Atualizado: 24 de ago. de 2021


Talvez já tenha tido estas duas experiências.


Uma, em que está a falar e a certa altura dá conta que está a ir atrás das palavras. Perdeu-se! E como é adulto, instruído, lê com regularidade e já ouviu outros a falar sobre este assunto que agora lhe coube a si, lá se desenrasca. Vai dizendo coisas. Lembra-se de uma citação, de uma referência, de um estudo, de algo que disse noutras ocasiões, e lá se desenrasca.

Os outros podem até nem notar, mas no fundo sabe. Perdeu-se. Não sabe o que dizer!


Outra, em que fala como se as ideias lhe viessem das entranhas. Como se aquilo que está a dizer fosse também para si uma revelação. São as ideias que precedem as palavras e elas vêm alinhadas em fila, obedientes. Sente-se um farol que ilumina as pessoas que o ouvem ao perceber os seus ténues sorrisos e a aceitação que deles emana.


Eu já tive estas duas experiências.


Ao falar com crianças e adolescentes observo também ambos os fenómenos.

No primeiro, percebo-os perdidos. Como se aquilo que sentem e pensam estivesse ora enrodilhado ora oco. É a primeira vez que têm que falar disto e é a primeira vez que têm que desenrodilhar ou de preencher os interstícios do seu mundo interior. E soa muitas vezes a falso, a estereotipado e superficial. Simplificam e usam as vozes dos adultos que os rodeiam e repetem, mimetizam.

- “Sei lá!”

- “Tenho que estudar para ter futuro!

- “Porque é importante!”


No segundo, percebo nitidez. Observo-os como se não tivessem pele. As palavras aparecem e vejo a transformação que operam. Aquilo que era a duas dimensões ganha profundidade e ganha vida. Deve ser isso que acontece com uma impressora 3D. De repente temos um objeto na mão, ou neste caso uma identidade.

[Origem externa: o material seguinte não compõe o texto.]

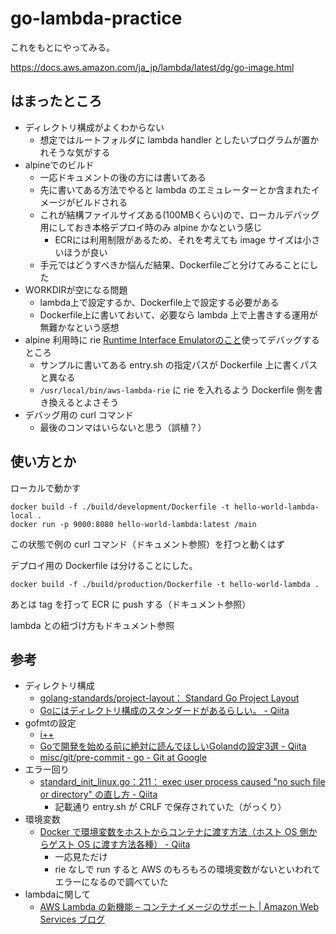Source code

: # go-lambda-practice

これをもとにやってみる。

https://docs.aws.amazon.com/ja_jp/lambda/latest/dg/go-image.html

## はまったところ

* ディレクトリ構成がよくわからない
    * 想定ではルートフォルダに lambda handler としたいプログラムが置かれそうな気がする
* alpineでのビルド
    * 一応ドキュメントの後の方には書いてある
    * 先に書いてある方法でやると lambda のエミュレーターとか含まれたイメージがビルドされる
    * これが結構ファイルサイズある(100MBくらい)ので、ローカルデバッグ用にしておき本格デプロイ時のみ alpine かなという感じ
        * ECRには利用制限があるため、それを考えても image サイズは小さいほうが良い
    * 手元ではどうすべきか悩んだ結果、Dockerfileごと分けてみることにした
* WORKDIRが空になる問題
    * lambda上で設定するか、Dockerfile上で設定する必要がある
    * Dockerfile上に書いておいて、必要なら lambda 上で上書きする運用が無難かなという感想
* alpine 利用時に rie [Runtime Interface Emulatorのこと](https://docs.aws.amazon.com/lambda/latest/dg/images-test.html)使ってデバッグするところ
    * サンプルに書いてある entry.sh の指定パスが Dockerfile 上に書くパスと異なる
    * `/usr/local/bin/aws-lambda-rie` に rie を入れるよう Dockerfile 側を書き換えるとよさそう
* デバッグ用の curl コマンド
    * 最後のコンマはいらないと思う（誤植？）

## 使い方とか

ローカルで動かす

```shell
docker build -f ./build/development/Dockerfile -t hello-world-lambda-local .
docker run -p 9000:8080 hello-world-lambda:latest /main
```

この状態で例の curl コマンド（ドキュメント参照）を打つと動くはず

デプロイ用の Dockerfile は分けることにした。

```shell
docker build -f ./build/production/Dockerfile -t hello-world-lambda .
```

あとは tag を打って ECR に push する（ドキュメント参照）

lambda との紐づけ方もドキュメント参照

## 参考

* ディレクトリ構成
  * [golang-standards/project-layout： Standard Go Project Layout](https://github.com/golang-standards/project-layout)
  * [Goにはディレクトリ構成のスタンダードがあるらしい。 - Qiita](https://qiita.com/sueken/items/87093e5941bfbc09bea8)
* gofmtの設定
  * [i++](http://increment.hatenablog.com/?page=1461757090)
  * [Goで開発を始める前に絶対に読んでほしいGolandの設定3選 - Qiita](https://qiita.com/tez/items/417c72a275fd1399645e#pre-commit%E3%83%95%E3%82%A1%E3%82%A4%E3%83%AB)
  * [misc/git/pre-commit - go - Git at Google](https://go.googlesource.com/go/+/dev.tls/misc/git/pre-commit)
* エラー回り
  * [standard_init_linux.go：211： exec user process caused "no such file or directory" の直し方 - Qiita](https://qiita.com/kabik/items/5591f62c0ef6ddef5db2)
    * 記載通り entry.sh が CRLF で保存されていた（がっくり）
* 環境変数
  * [Docker で環境変数をホストからコンテナに渡す方法（ホスト OS 側からゲスト OS に渡す方法各種） - Qiita](https://qiita.com/KEINOS/items/518610bc2fdf5999acf2)
    * 一応見ただけ
    * rie なしで run すると AWS のもろもろの環境変数がないといわれてエラーになるので調べていた
* lambdaに関して
  * [AWS Lambda の新機能 – コンテナイメージのサポート | Amazon Web Services ブログ](https://aws.amazon.com/jp/blogs/news/new-for-aws-lambda-container-image-support/)
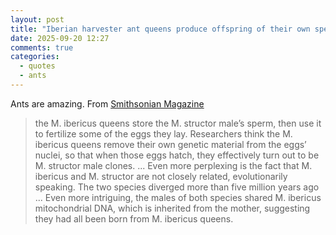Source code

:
 ```yaml
---
layout: post
title: "Iberian harvester ant queens produce offspring of their own species and of the builder harvester ant"
date: 2025-09-20 12:27
comments: true
categories:
  - quotes
  - ants
---
```


Ants are amazing. From [Smithsonian Magazine](
https://www.smithsonianmag.com/smart-news/these-ant-queens-seem-to-defy-biology-they-lay-eggs-that-hatch-into-another-species-180987292/)

> the M. ibericus queens store the M. structor male’s sperm, then use it to fertilize some of the eggs they lay. Researchers think the M. ibericus queens remove their own genetic material from the eggs’ nuclei, so that when those eggs hatch, they effectively turn out to be M. structor male clones.
> ...
> Even more perplexing is the fact that M. ibericus and M. structor are not closely related, evolutionarily speaking. The two species diverged more than five million years ago
> ...
> Even more intriguing, the males of both species shared M. ibericus mitochondrial DNA, which is inherited from the mother, suggesting they had all been born from M. ibericus queens.
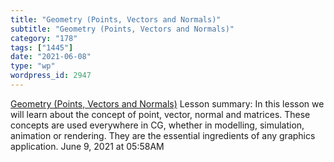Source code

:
 ```yaml
---
title: "Geometry (Points, Vectors and Normals)"
subtitle: "Geometry (Points, Vectors and Normals)"
category: "178"
tags: ["1445"]
date: "2021-06-08"
type: "wp"
wordpress_id: 2947
---
```

[ Geometry (Points, Vectors and Normals)](https://www.scratchapixel.com/lessons/mathematics-physics-for-computer-graphics/geometry/points-vectors-and-normals)
 Lesson summary: In this lesson we will learn about the concept of point, vector, normal and matrices. These concepts are used everywhere in CG, whether in modelling, simulation, animation or rendering. They are the essential ingredients of any graphics application.
June 9, 2021 at 05:58AM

- “Eu sentia que estava dentro de uma bolha a gritar e que ninguém me ouvia”

- “Quando disseram que íamos outra vez para casa comecei logo a sentir saudades daquele momento”.


Quando somos adultos, a nossa audiência tende a ser polida e reage a ambas as situações quase de igual forma. Na primeira não mostra que está perdida e na segunda não revela grande entusiasmo. (A não ser os quase imperceptíveis sorrisos)


Quando somos crianças e adolescentes, precisamos de audiências menos polidas. Precisamos de adultos que nos questionem.

- Como assim?

- Ora explica lá isso melhor?

- Como chegaste a essa ideia?

- O que vais fazer com isso?

- Que respostas poderias dar a essa pergunta?

- Se fosse outra pessoa que outra resposta poderia dar?


Crianças e adolescentes precisam de mais contraditório. Mas um contraditório sem autoridade, com empatia e esperança. Precisam de adultos que os ajudem a reforçar a tessitura da sua identidade.

Precisam de adultos que observem sem escrutínio, que ouçam sem julgamento, que apoiem sem condescendência.